> [SUPPLIED ENTRIES]
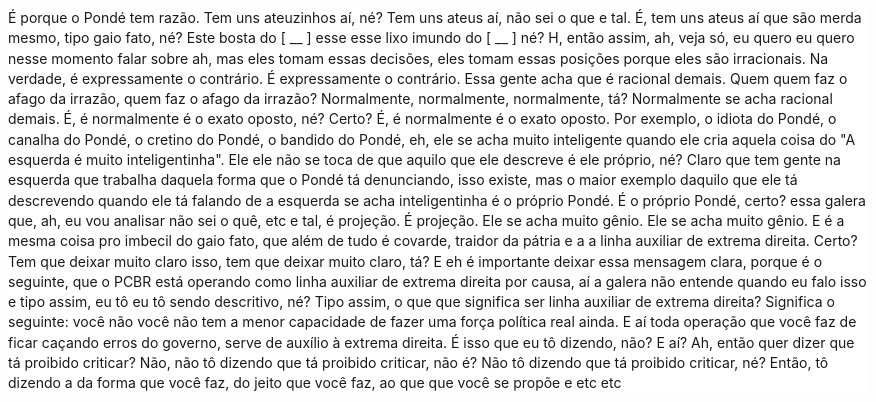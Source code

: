 É porque o Pondé tem razão. Tem uns
ateuzinhos aí, né? Tem uns ateus aí, não
sei o que e tal. É, tem uns ateus aí que
são merda mesmo, tipo gaio fato, né?
Este bosta do [ __ ] esse esse lixo
imundo do [ __ ] né? H, então assim,
ah, veja só, eu quero eu quero
nesse momento falar sobre ah, mas eles
tomam essas decisões, eles tomam essas
posições porque eles são irracionais. Na
verdade, é expressamente o contrário. É
expressamente o contrário. Essa gente
acha que é racional demais. Quem quem
faz o afago da irrazão, quem faz o afago
da irrazão? Normalmente,
normalmente,
normalmente, tá? Normalmente
se acha racional demais.
É, é normalmente é o exato oposto, né?
Certo? É, é normalmente é o exato
oposto. Por exemplo, o idiota do Pondé,
o canalha do Pondé, o cretino do Pondé,
o bandido do Pondé, eh, ele se acha
muito inteligente quando ele cria aquela
coisa do "A esquerda é muito
inteligentinha".
Ele ele não se toca de que aquilo que
ele descreve é ele próprio, né? Claro
que tem gente na esquerda que trabalha
daquela forma que o Pondé tá
denunciando, isso existe, mas o maior
exemplo daquilo que ele tá descrevendo
quando ele tá falando de a esquerda se
acha inteligentinha é o próprio Pondé. É
o próprio Pondé, certo? essa galera que,
ah, eu vou analisar não sei o quê, etc e
tal, é projeção. É projeção. Ele se acha
muito gênio. Ele se acha muito gênio. E
é a mesma coisa pro imbecil do gaio
fato, que além de tudo é covarde,
traidor da pátria e a a linha auxiliar
de extrema direita. Certo? Tem que
deixar muito claro isso, tem que deixar
muito claro, tá? E eh é importante
deixar essa mensagem clara, porque é o
seguinte, que o PCBR está operando como
linha auxiliar de extrema direita por
causa, aí a galera não entende quando eu
falo isso e tipo assim, eu tô eu tô
sendo descritivo, né? Tipo assim, o que
que significa ser linha auxiliar de
extrema direita? Significa o seguinte:
você não você não tem a menor capacidade
de fazer uma força política real ainda.
E aí toda operação que você faz de ficar
caçando erros do governo, serve de
auxílio à extrema direita. É isso que eu
tô dizendo, não? E aí? Ah, então quer
dizer que tá proibido criticar? Não, não
tô dizendo que tá proibido criticar, não
é? Não tô dizendo que tá proibido
criticar, né? Então, tô dizendo a da
forma que você faz, do jeito que você
faz, ao que que você se propõe e etc etc
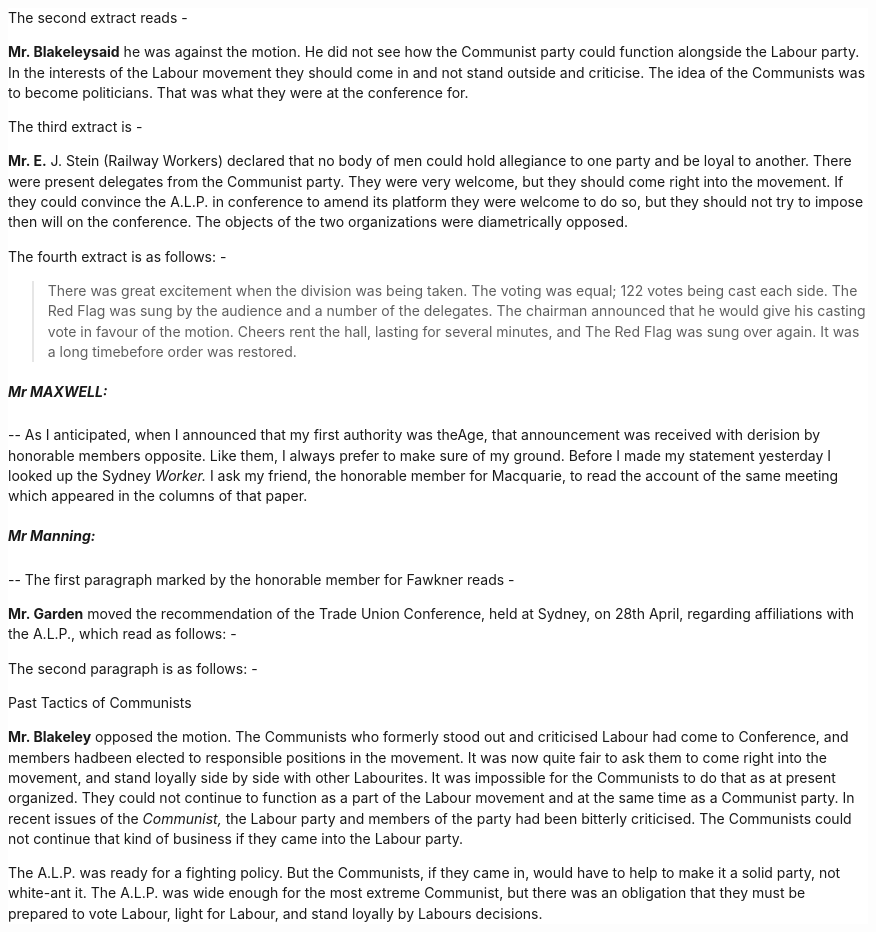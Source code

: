 The second extract reads - 

  >
 **Mr. Blakeleysaid** he was against the motion. He did not see how the Communist party could function alongside the Labour party. In the interests of the Labour movement they should come in and not stand outside and criticise. The idea  of  the Communists was to become politicians. That was what they were at the conference for. 

The third extract is - 

  >
 **Mr. E.** J. Stein (Railway Workers) declared that no body  of  men could hold allegiance to one party and be loyal to another. There were present delegates from the Communist party. They were very welcome, but they should come right into the movement. If they could convince the A.L.P.  in  conference to amend its platform they were welcome  to  do so, but they should not try to impose then will  on  the conference. The objects of the two organizations were diametrically opposed. 

The fourth extract is as follows: - 

  >There was great excitement when the division was being taken. The voting was equal; 122 votes being cast each side. The Red Flag was sung by the audience and a number of the delegates. The  chairman  announced that he would give his casting vote  in  favour  of  the motion. Cheers rent the hall, lasting for several minutes, and The Red Flag was sung over again. It was a long timebefore order was restored. 

##### Mr MAXWELL:

-- As I anticipated, when I announced that my first authority was theAge, that announcement was received with derision by honorable members opposite. Like them, I always prefer to make sure of my ground. Before I made my statement yesterday I looked up the Sydney  *Worker.*  I ask my friend, the honorable member for Macquarie, to read the account of the same meeting which appeared in the columns of that paper. 

##### Mr Manning:

-- The first paragraph marked by the honorable member for Fawkner reads - 

  >
 **Mr. Garden** moved the recommendation  of  the Trade Union Conference, held at Sydney, on 28th April, regarding affiliations with the A.L.P., which read as follows: - 

The second paragraph is as follows: - 

Past Tactics of Communists


 **Mr. Blakeley** opposed the motion. The Communists who formerly stood out and criticised Labour had come to Conference, and members hadbeen elected to responsible positions in the movement. It was now quite fair to ask them to come right into the movement, and stand loyally side by side with other Labourites. It was impossible for the Communists to do  that  as at present organized. They could not continue  to  function as  a  part of the Labour  movement  and at the same time as  a  Communist party. In recent issues of the  *Communist,*  the Labour party and members of the party had been bitterly criticised. The  Communists  could not continue that kind of business  if  they came into the Labour party. 

The A.L.P. was ready for a fighting policy. But the Communists, if they came in, would have to help to make it a solid party,  not  white-ant it. The A.L.P. was wide enough  for  the most extreme Communist, but there was an obligation that they must be prepared  to  vote Labour, light for Labour, and stand loyally by Labours decisions.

> [ABOUT THIS EXERCISE]
Count every line in the entries above where the word "isso" appears; respond with the number alone.

> [RESULT FOR THIS EXERCISE]
4